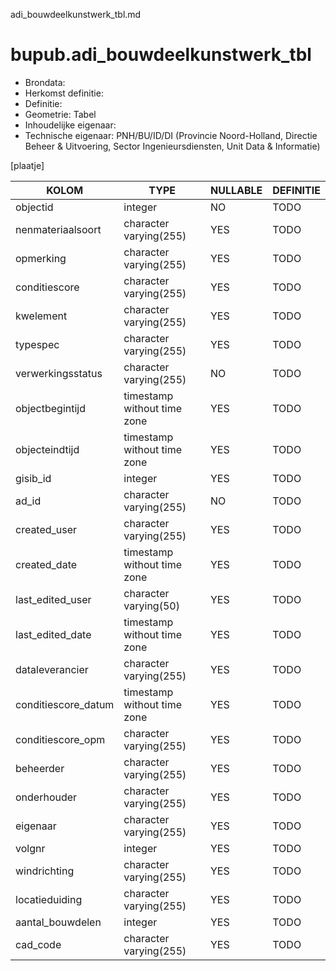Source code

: adi_bouwdeelkunstwerk_tbl.md

# bupub.adi_bouwdeelkunstwerk_tbl


* Brondata: 
* Herkomst definitie: 
* Definitie: 
* Geometrie: Tabel
* Inhoudelijke eigenaar: 
* Technische eigenaar: PNH/BU/ID/DI (Provincie Noord-Holland, Directie Beheer & Uitvoering, Sector Ingenieursdiensten, Unit Data & Informatie)

[plaatje]


|KOLOM                            |TYPE                       |NULLABLE|DEFINITIE|
|------                           |----                       |-----   |-----    |
|objectid                         |integer                    |NO      |TODO|
|nenmateriaalsoort                |character varying(255)     |YES     |TODO|
|opmerking                        |character varying(255)     |YES     |TODO|
|conditiescore                    |character varying(255)     |YES     |TODO|
|kwelement                        |character varying(255)     |YES     |TODO|
|typespec                         |character varying(255)     |YES     |TODO|
|verwerkingsstatus                |character varying(255)     |NO      |TODO|
|objectbegintijd                  |timestamp without time zone|YES     |TODO|
|objecteindtijd                   |timestamp without time zone|YES     |TODO|
|gisib_id                         |integer                    |YES     |TODO|
|ad_id                            |character varying(255)     |NO      |TODO|
|created_user                     |character varying(255)     |YES     |TODO|
|created_date                     |timestamp without time zone|YES     |TODO|
|last_edited_user                 |character varying(50)      |YES     |TODO|
|last_edited_date                 |timestamp without time zone|YES     |TODO|
|dataleverancier                  |character varying(255)     |YES     |TODO|
|conditiescore_datum              |timestamp without time zone|YES     |TODO|
|conditiescore_opm                |character varying(255)     |YES     |TODO|
|beheerder                        |character varying(255)     |YES     |TODO|
|onderhouder                      |character varying(255)     |YES     |TODO|
|eigenaar                         |character varying(255)     |YES     |TODO|
|volgnr                           |integer                    |YES     |TODO|
|windrichting                     |character varying(255)     |YES     |TODO|
|locatieduiding                   |character varying(255)     |YES     |TODO|
|aantal_bouwdelen                 |integer                    |YES     |TODO|
|cad_code                         |character varying(255)     |YES     |TODO|
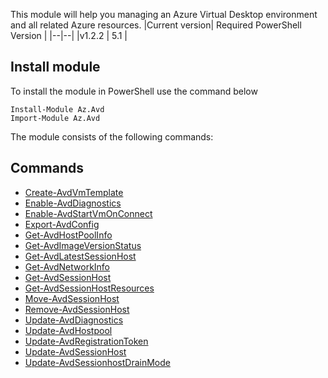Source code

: 
This module will help you managing an Azure Virtual Desktop environment and all related Azure resources.
|Current version| Required PowerShell Version |
|--|--|
|v1.2.2 | 5.1 |

## Install module
To install the module in PowerShell use the command below

    Install-Module Az.Avd
    Import-Module Az.Avd

The module consists of the following commands:

## Commands
- [Create-AvdVmTemplate](./Docs/Create-AvdVmTemplate.md)
- [Enable-AvdDiagnostics](./Docs/Enable-AvdDiagnostics.md)
- [Enable-AvdStartVmOnConnect](./Docs/Enable-AvdStartVmOnConnect.md)
- [Export-AvdConfig](./Docs/Export-AvdConfig.md)
- [Get-AvdHostPoolInfo](./Docs/Get-AvdHostPoolInfo.md)
- [Get-AvdImageVersionStatus](./Docs/Get-AvdImageVersionStatus.md)
- [Get-AvdLatestSessionHost](./Docs/Get-AvdLatestSessionHost.md)
- [Get-AvdNetworkInfo](./Docs/Get-AvdNetworkInfo.md)
- [Get-AvdSessionHost](./Docs/Get-AvdSessionHost.md)
- [Get-AvdSessionHostResources](./Docs/Get-AvdSessionHostResources.md)
- [Move-AvdSessionHost](./Docs/Move-AvdSessionhost.md)
- [Remove-AvdSessionHost](./Docs/Remove-AvdSessionhost.md)
- [Update-AvdDiagnostics](./Docs/Update-AvdDiagnostics.md)
- [Update-AvdHostpool](./Docs/Update-AvdHostpool.md)
- [Update-AvdRegistrationToken](./Docs/Update-AvdRegistrationToken.md)
- [Update-AvdSessionHost](./Docs/Update-AvdSessionHost.md)
- [Update-AvdSessionhostDrainMode](./Docs/Update-AvdSessionhostDrainMode.md)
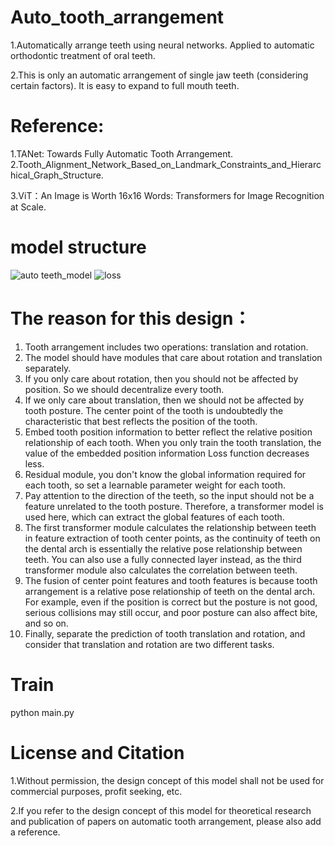 # Auto_tooth_arrangement
1.Automatically arrange teeth using neural networks. Applied to automatic orthodontic treatment of oral teeth.

2.This is only an automatic arrangement of single jaw teeth (considering certain factors). It is easy to expand to full mouth teeth.
# Reference:
1.TANet: Towards Fully Automatic Tooth Arrangement.
2.Tooth_Alignment_Network_Based_on_Landmark_Constraints_and_Hierarchical_Graph_Structure.

3.ViT：An Image is Worth 16x16 Words: Transformers for Image Recognition at Scale.
# model structure
![auto teeth_model](https://github.com/huang229/auto_tooth_arrangement/assets/29627190/c57cab48-185c-4edf-a75c-a4f674e07504)
![loss](https://github.com/huang229/auto_tooth_arrangement/assets/29627190/236e02c0-e7a6-4541-b6d1-c6dff3798b93)
# The reason for this design：
1. Tooth arrangement includes two operations: translation and rotation.
2. The model should have modules that care about rotation and translation separately.
3. If you only care about rotation, then you should not be affected by position. So we should decentralize every tooth.
4. If we only care about translation, then we should not be affected by tooth posture. The center point of the tooth is undoubtedly the characteristic that best reflects the position of the tooth.
5. Embed tooth position information to better reflect the relative position relationship of each tooth. When you only train the tooth translation, the value of the embedded position information Loss function decreases less.
6. Residual module, you don't know the global information required for each tooth, so set a learnable parameter weight for each tooth.
7. Pay attention to the direction of the teeth, so the input should not be a feature unrelated to the tooth posture. Therefore, a transformer model is used here, which can extract the global features of each tooth.
8. The first transformer module calculates the relationship between teeth in feature extraction of tooth center points, as the continuity of teeth on the dental arch is essentially the relative pose relationship between teeth. You can also use a fully connected layer instead, as the third transformer module also calculates the correlation between teeth.
9. The fusion of center point features and tooth features is because tooth arrangement is a relative pose relationship of teeth on the dental arch. For example, even if the position is correct but the posture is not good, serious collisions may still occur, and poor posture can also affect bite, and so on.
10. Finally, separate the prediction of tooth translation and rotation, and consider that translation and rotation are two different tasks.
# Train
python main.py
# License and Citation
1.Without permission, the design concept of this model shall not be used for commercial purposes, profit seeking, etc.

2.If you refer to the design concept of this model for theoretical research and publication of papers on automatic tooth arrangement, please also add a reference.
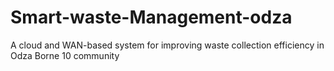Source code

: # Smart-waste-Management-odza
A cloud and WAN-based system for improving waste collection efficiency in Odza Borne 10 community
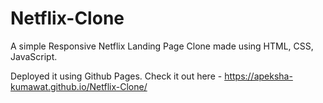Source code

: # Netflix-Clone
A simple Responsive Netflix Landing Page Clone made using HTML, CSS, JavaScript.

Deployed it using Github Pages.
Check it out here - https://apeksha-kumawat.github.io/Netflix-Clone/




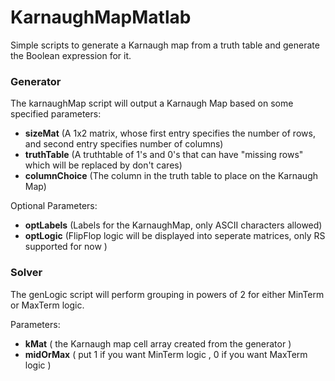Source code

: # KarnaughMapMatlab
Simple scripts to generate a Karnaugh map from a truth table and generate the Boolean expression for it.

### Generator
The karnaughMap script will output a Karnaugh Map based on some specified parameters:
- **sizeMat**  (A 1x2 matrix, whose first entry specifies the number of rows, and second entry specifies number of columns)
- **truthTable** (A truthtable of 1's and 0's that can have "missing rows" which will be replaced by don't cares)
- **columnChoice** (The column in the truth table to place on the Karnaugh Map)

Optional Parameters:
- **optLabels**  (Labels for the KarnaughMap, only ASCII characters allowed)
- **optLogic** (FlipFlop logic will be displayed into seperate matrices, only RS supported for now )

### Solver
The genLogic script will perform grouping in powers of 2 for either MinTerm or MaxTerm logic.

Parameters:
- **kMat**  ( the Karnaugh map cell array created from the generator )
- **midOrMax** ( put 1 if you want MinTerm logic , 0 if you want MaxTerm logic )
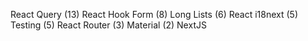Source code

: React Query (13)
React Hook Form (8)
Long Lists (6)
React i18next (5)
Testing (5)
React Router (3)
Material (2)
NextJS
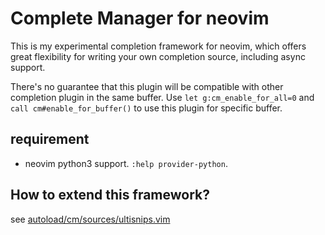 
# Complete Manager for neovim 

This is my experimental completion framework for neovim, which offers great
flexibility for writing your own completion source, including async support.

There's no guarantee that this plugin will be compatible with other completion
plugin in the same buffer. Use `let g:cm_enable_for_all=0` and `call
cm#enable_for_buffer()` to use this plugin for specific buffer.


## requirement

- neovim python3 support. `:help provider-python`.

## How to extend this framework?

see [autoload/cm/sources/ultisnips.vim](autoload/cm/sources/ultisnips.vim)

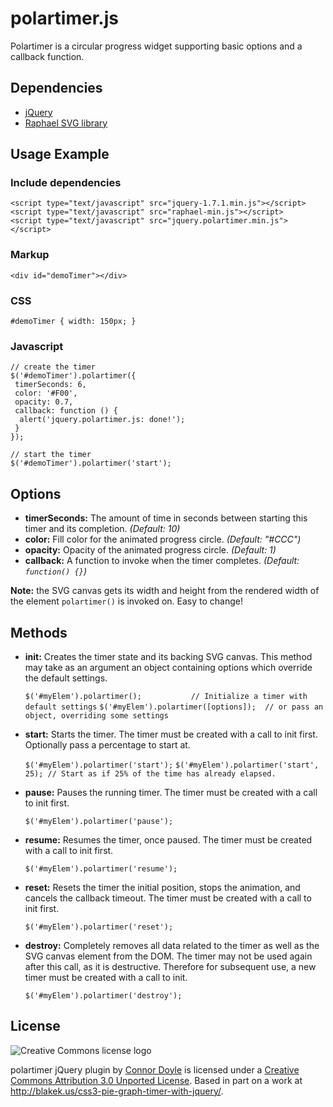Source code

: polartimer.js
=============

Polartimer is a circular progress widget supporting basic options and a callback function.

Dependencies
------------

* [jQuery](http://jquery.com)
* [Raphael SVG library](http://raphaeljs.com)

Usage Example
-------------

### Include dependencies

    <script type="text/javascript" src="jquery-1.7.1.min.js"></script>
    <script type="text/javascript" src="raphael-min.js"></script>
    <script type="text/javascript" src="jquery.polartimer.min.js"></script>

### Markup

    <div id="demoTimer"></div>

### CSS

    #demoTimer { width: 150px; }

### Javascript

    // create the timer
    $('#demoTimer').polartimer({
     timerSeconds: 6,
     color: '#F00',
     opacity: 0.7,
     callback: function () {
      alert('jquery.polartimer.js: done!');
     }
    });

    // start the timer
    $('#demoTimer').polartimer('start');

Options
-------

* __timerSeconds:__  The amount of time in seconds between starting this timer and its completion. *(Default: 10)*
* __color:__  Fill color for the animated progress circle. *(Default: "#CCC")*
* __opacity:__  Opacity of the animated progress circle. *(Default: 1)*
* __callback:__  A function to invoke when the timer completes. *(Default: `function() {}`)*

**Note:** the SVG canvas gets its width and height from the rendered width of the element `polartimer()` is invoked on. Easy to change!

Methods
-------

* __init:__  Creates the timer state and its backing SVG canvas. This method may take as an argument an object containing options which override the default settings.

    `$('#myElem').polartimer();           // Initialize a timer with default settings`
    `$('#myElem').polartimer([options]);  // or pass an object, overriding some settings`

* __start:__  Starts the timer. The timer must be created with a call to init first. Optionally pass a percentage to start at.

    `$('#myElem').polartimer('start');`
    `$('#myElem').polartimer('start', 25); // Start as if 25% of the time has already elapsed.`

* __pause:__  Pauses the running timer. The timer must be created with a call to init first.

    `$('#myElem').polartimer('pause');`

* __resume:__  Resumes the timer, once paused. The timer must be created with a call to init first.

    `$('#myElem').polartimer('resume');`

* __reset:__  Resets the timer the initial position, stops the animation, and cancels the callback timeout. The timer must be created with a call to init first.

    `$('#myElem').polartimer('reset');`

* __destroy:__  Completely removes all data related to the timer as well as the SVG canvas element from the DOM. The timer may not be used again after this call, as it is destructive. Therefore for subsequent use, a new timer must be created with a call to init.

    `$('#myElem').polartimer('destroy');`


License
-------

![Creative Commons license logo](http://i.creativecommons.org/l/by/3.0/88x31.png)

polartimer jQuery plugin by [Connor Doyle](mailto:connor@oneorangesoftware.com)
is licensed under a [Creative Commons Attribution 3.0 Unported License](http://creativecommons.org/licenses/by/3.0/).
Based in part on a work at http://blakek.us/css3-pie-graph-timer-with-jquery/.
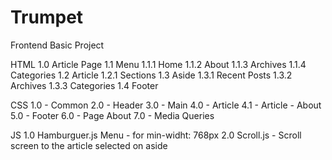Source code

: # Trumpet
Frontend Basic Project

HTML
1.0 Article Page
  1.1 Menu
    1.1.1 Home
    1.1.2 About
    1.1.3 Archives
    1.1.4 Categories
  1.2 Article
    1.2.1 Sections
  1.3 Aside
    1.3.1 Recent Posts
    1.3.2 Archives
    1.3.3 Categories
  1.4 Footer
  
CSS
1.0 - Common
2.0 - Header
3.0 - Main
4.0 - Article
4.1 - Article - About
5.0 - Footer
6.0 - Page About
7.0 - Media Queries

JS
1.0 Hamburguer.js Menu - for min-widht: 768px
2.0 Scroll.js - Scroll screen to the article selected on aside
+ + + +
__The problem__: Provide the number of lines in the records above containing the string "animated", and write nothing more.

__Expected output__: 2